(Stored data)

########

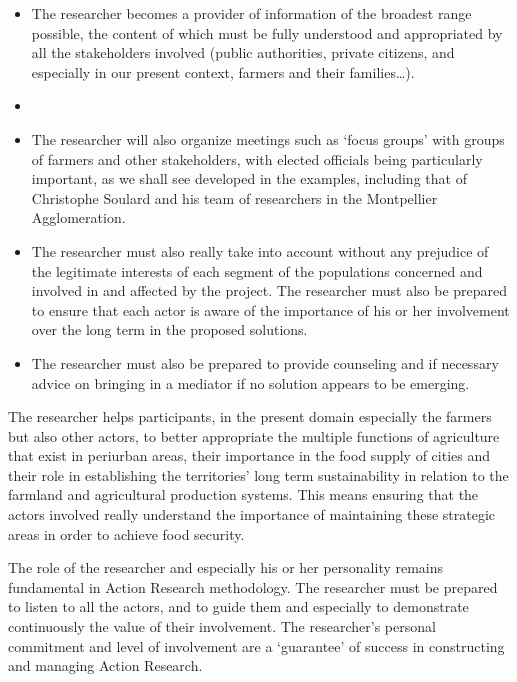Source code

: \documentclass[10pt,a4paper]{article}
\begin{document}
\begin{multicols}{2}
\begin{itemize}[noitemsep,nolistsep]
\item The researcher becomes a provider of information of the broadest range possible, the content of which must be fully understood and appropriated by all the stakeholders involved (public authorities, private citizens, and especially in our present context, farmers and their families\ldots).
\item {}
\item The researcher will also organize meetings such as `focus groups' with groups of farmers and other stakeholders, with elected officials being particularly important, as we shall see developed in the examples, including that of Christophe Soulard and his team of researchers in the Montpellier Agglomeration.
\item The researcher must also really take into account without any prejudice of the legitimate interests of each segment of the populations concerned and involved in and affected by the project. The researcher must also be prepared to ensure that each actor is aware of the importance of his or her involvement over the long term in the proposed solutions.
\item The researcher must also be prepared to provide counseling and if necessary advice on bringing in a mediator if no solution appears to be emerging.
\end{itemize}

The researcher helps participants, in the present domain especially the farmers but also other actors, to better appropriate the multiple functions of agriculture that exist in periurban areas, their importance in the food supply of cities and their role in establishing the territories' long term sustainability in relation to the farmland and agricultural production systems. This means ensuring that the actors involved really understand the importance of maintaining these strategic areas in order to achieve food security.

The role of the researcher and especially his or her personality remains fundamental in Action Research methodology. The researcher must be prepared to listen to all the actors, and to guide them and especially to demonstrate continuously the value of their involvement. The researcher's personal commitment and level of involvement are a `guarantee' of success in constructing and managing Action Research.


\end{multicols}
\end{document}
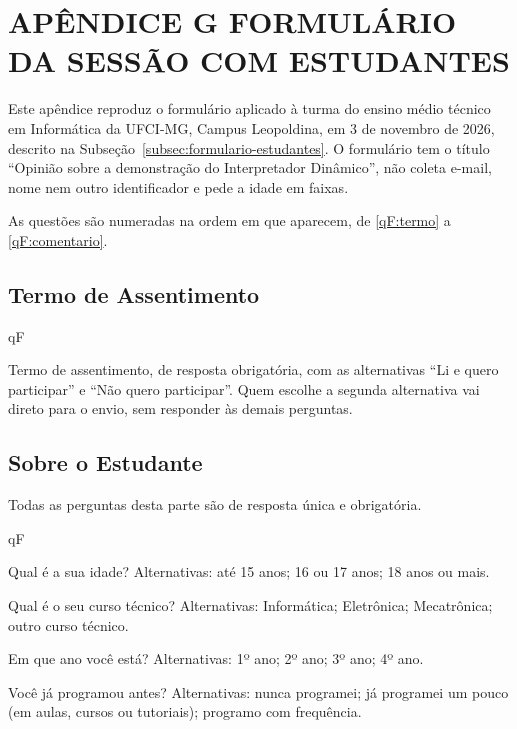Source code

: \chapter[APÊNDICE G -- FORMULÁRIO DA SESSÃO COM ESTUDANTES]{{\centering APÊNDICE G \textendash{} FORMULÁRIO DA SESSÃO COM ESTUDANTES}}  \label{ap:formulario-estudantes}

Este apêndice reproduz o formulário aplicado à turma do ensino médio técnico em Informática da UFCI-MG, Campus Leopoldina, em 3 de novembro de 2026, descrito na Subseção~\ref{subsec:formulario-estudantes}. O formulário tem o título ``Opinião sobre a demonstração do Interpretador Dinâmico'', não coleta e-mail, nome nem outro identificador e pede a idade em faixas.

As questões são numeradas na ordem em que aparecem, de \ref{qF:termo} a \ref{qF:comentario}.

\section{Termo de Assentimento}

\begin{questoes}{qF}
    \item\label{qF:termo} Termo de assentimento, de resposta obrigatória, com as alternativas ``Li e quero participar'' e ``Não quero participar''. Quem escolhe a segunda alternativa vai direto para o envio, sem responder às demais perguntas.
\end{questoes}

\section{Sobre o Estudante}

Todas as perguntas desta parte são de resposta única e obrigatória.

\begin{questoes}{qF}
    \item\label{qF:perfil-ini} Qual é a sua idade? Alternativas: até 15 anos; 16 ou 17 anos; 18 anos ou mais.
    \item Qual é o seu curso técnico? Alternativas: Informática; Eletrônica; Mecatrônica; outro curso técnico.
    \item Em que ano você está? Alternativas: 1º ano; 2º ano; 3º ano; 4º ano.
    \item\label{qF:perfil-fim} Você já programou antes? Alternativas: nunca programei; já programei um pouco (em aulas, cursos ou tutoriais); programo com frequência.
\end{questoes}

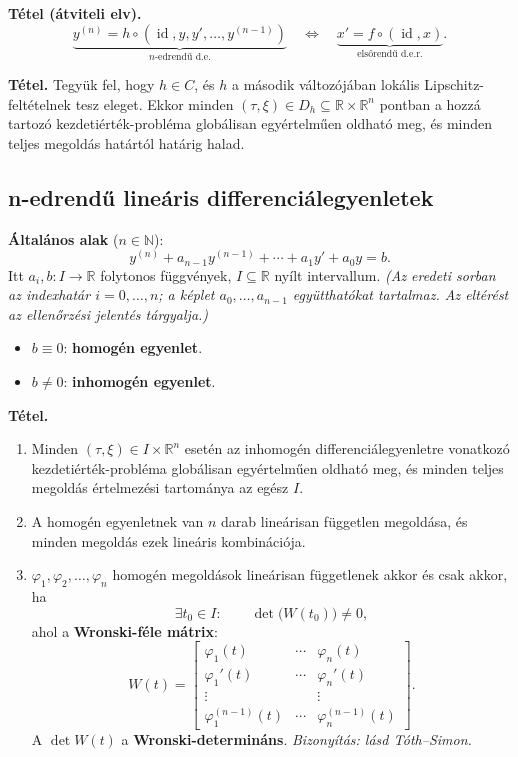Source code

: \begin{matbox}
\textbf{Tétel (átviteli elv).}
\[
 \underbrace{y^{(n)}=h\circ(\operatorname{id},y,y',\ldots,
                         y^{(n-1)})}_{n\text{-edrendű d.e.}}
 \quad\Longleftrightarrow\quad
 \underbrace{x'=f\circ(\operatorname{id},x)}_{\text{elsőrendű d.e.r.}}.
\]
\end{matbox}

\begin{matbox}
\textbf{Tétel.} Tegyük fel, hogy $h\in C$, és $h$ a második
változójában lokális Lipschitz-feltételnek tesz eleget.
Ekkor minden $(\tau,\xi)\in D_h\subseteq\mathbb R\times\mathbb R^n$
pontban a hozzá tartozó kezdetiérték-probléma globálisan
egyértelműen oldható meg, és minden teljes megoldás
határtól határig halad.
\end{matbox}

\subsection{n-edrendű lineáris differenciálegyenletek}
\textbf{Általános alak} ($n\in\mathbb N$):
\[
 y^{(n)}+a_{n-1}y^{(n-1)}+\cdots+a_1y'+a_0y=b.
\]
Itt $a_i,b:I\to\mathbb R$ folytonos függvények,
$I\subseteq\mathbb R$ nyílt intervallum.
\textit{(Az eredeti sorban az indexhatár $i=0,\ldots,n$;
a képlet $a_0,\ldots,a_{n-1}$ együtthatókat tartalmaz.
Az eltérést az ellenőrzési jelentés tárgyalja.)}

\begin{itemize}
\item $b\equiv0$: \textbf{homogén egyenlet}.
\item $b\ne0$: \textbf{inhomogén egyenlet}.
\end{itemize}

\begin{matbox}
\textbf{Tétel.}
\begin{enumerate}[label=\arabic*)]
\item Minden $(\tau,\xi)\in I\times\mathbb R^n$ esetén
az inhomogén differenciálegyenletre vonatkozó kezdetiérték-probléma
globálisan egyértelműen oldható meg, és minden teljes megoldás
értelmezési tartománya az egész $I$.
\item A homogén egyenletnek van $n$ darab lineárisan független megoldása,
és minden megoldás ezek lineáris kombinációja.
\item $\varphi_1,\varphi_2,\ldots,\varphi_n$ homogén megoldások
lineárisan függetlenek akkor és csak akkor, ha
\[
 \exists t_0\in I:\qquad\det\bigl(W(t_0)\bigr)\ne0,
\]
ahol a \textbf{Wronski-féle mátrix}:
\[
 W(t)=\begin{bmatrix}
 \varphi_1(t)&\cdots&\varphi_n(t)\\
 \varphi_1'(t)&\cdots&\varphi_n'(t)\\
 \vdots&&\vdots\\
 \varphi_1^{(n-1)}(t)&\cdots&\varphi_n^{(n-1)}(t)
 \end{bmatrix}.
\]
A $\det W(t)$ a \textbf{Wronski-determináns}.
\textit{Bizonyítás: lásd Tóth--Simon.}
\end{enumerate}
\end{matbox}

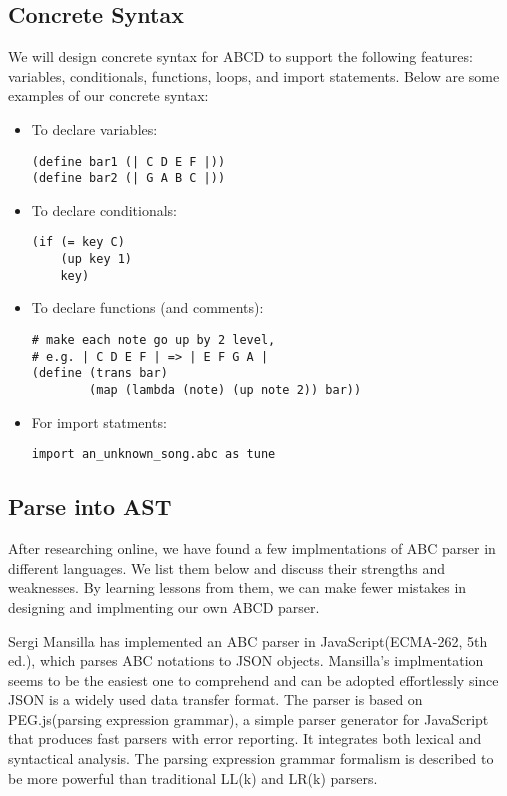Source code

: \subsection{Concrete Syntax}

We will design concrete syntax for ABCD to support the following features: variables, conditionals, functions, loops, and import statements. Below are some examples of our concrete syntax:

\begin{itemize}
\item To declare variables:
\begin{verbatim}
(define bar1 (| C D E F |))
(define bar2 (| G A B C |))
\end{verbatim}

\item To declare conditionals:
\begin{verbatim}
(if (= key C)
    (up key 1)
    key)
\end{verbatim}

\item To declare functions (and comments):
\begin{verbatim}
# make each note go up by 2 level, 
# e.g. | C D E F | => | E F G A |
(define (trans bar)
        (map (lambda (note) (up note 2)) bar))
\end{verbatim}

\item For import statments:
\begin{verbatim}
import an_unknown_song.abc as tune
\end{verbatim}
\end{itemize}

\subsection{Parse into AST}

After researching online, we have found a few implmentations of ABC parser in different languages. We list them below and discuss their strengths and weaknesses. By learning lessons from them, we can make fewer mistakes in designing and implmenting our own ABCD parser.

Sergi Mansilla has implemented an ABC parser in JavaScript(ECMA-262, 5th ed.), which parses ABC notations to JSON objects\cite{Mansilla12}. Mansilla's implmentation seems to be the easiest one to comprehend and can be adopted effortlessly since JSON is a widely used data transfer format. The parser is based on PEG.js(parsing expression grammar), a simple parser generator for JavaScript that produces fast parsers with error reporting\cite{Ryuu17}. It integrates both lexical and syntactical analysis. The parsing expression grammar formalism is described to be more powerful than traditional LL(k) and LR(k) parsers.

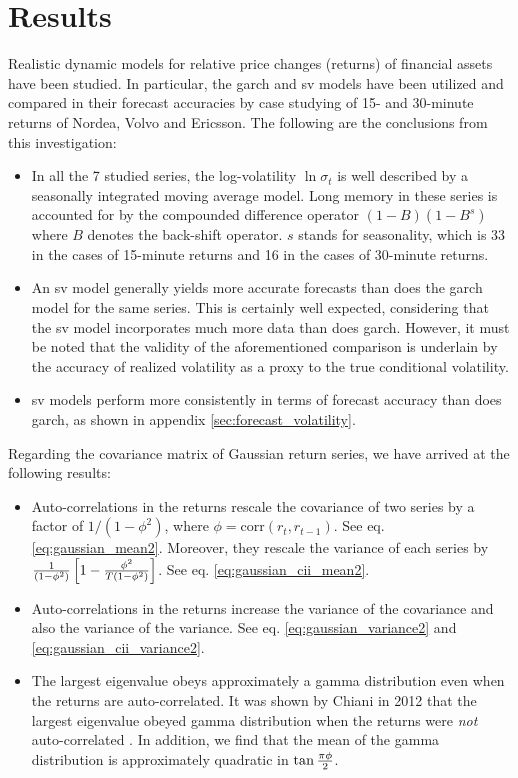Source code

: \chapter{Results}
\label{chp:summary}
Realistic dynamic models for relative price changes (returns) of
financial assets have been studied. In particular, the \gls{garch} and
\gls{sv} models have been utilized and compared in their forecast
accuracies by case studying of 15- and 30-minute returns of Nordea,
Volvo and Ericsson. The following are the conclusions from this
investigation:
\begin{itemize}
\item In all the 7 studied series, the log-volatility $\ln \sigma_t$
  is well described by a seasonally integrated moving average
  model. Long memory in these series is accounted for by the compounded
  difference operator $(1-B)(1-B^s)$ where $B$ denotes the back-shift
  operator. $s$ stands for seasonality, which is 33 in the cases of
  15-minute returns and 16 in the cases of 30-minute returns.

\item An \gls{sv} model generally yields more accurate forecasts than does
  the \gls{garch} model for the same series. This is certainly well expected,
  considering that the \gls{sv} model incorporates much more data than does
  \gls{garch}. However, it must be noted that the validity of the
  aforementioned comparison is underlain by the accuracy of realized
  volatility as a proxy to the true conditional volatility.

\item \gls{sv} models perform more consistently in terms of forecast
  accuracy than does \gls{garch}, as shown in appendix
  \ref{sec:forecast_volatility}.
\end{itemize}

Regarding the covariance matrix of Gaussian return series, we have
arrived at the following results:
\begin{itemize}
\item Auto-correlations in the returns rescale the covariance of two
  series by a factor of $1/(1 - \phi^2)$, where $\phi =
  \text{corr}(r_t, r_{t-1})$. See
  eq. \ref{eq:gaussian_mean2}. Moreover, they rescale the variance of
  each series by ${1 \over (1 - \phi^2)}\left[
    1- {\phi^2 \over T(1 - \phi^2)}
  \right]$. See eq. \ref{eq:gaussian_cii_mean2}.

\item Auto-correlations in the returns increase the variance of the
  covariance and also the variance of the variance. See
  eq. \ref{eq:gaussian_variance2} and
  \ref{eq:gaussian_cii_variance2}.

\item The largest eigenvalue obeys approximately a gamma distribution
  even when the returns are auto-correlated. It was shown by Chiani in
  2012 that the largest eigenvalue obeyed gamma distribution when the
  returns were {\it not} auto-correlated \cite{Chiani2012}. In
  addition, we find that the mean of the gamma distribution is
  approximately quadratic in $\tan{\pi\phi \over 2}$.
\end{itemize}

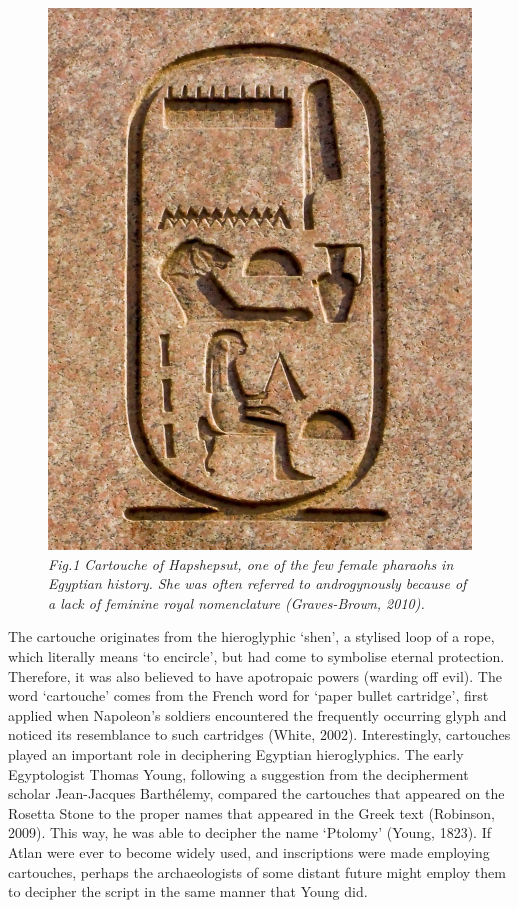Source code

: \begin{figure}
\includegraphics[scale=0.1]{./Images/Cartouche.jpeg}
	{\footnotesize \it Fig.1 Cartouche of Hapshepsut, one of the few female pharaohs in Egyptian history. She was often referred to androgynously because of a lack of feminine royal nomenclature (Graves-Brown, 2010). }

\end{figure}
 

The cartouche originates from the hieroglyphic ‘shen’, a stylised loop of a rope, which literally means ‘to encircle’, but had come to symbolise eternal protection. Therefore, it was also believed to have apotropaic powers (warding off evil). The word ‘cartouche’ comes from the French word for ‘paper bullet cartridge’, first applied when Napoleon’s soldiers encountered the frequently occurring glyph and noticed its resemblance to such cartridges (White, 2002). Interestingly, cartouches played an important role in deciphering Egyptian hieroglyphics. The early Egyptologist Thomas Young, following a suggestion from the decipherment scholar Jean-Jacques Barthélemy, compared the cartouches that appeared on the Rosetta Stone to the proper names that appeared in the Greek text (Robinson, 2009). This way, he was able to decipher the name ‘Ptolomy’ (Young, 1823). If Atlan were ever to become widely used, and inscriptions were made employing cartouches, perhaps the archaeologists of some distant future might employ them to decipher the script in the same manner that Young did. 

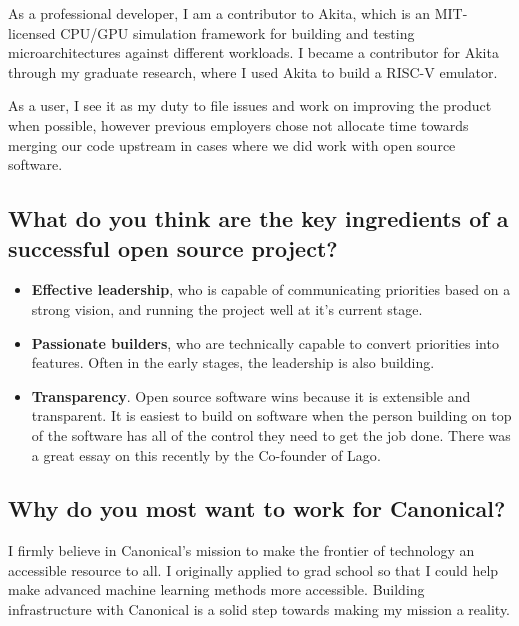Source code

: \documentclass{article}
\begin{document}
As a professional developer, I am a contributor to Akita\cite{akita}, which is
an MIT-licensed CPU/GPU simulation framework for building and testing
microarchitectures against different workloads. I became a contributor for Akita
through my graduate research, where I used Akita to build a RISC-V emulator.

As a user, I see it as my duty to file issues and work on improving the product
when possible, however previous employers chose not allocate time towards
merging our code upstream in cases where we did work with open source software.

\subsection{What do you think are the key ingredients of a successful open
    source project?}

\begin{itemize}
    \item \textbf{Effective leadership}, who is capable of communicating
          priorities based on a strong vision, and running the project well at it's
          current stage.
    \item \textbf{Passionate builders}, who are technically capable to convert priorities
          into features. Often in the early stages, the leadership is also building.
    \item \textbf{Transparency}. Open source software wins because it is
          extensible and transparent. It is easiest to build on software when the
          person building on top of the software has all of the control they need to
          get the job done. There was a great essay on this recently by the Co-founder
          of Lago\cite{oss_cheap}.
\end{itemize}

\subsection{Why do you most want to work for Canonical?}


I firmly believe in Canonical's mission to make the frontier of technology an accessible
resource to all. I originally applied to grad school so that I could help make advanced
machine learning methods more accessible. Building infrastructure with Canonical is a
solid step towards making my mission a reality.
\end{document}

########

▸ What you are asked to do
How many lines in the entries above include the string "learning"? Please answer with that number and nothing more.

▸ Response area
2